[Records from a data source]
---*---

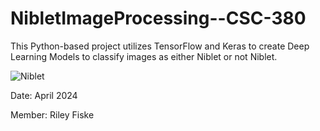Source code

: # NibletImageProcessing--CSC-380

This Python-based project utilizes TensorFlow and Keras to create Deep Learning Models to classify images as either Niblet or not Niblet.

![Niblet]("data_fiske_orig\niblet\20240416_193307246_iOS.jpg")

Date: April 2024

Member: Riley Fiske
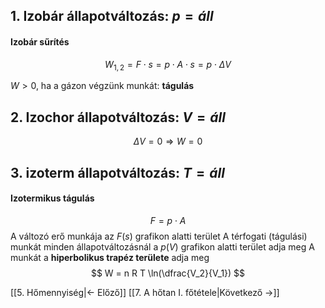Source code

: ## 1. Izobár állapotváltozás: $p = áll$
#### Izobár sűrítés
$$
W_{1,2} = F \cdot s =
p \cdot A \cdot s =
p \cdot \Delta V
$$

$W > 0$, ha a gázon végzünk munkát: __tágulás__

## 2. Izochor állapotváltozás: $V = áll$
$$
\Delta V = 0 \Rightarrow W = 0
$$

## 3. izoterm állapotváltozás: $T = áll$
#### Izotermikus tágulás
$$
F = p \cdot A
$$
A változó erő munkája az $F(s)$ grafikon alatti terület
A térfogati (tágulási) munkát  minden állapotváltozásnál a $p(V)$ grafikon alatti terület adja meg
A munkát a **hiperbolikus trapéz területe** adja meg
$$
W = n R T \ln(\dfrac{V_2}{V_1})
$$

[[5. Hőmennyiség|← Előző]]
[[7. A hőtan I. főtétele|Következő →]]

---*---

● DIRECTIONS FOR THIS TASK
Find every line above that contains the word "cdot", and return each one.

● TASK RESULT
W_{1,2} = F \cdot s =
p \cdot A \cdot s =
p \cdot \Delta V
F = p \cdot A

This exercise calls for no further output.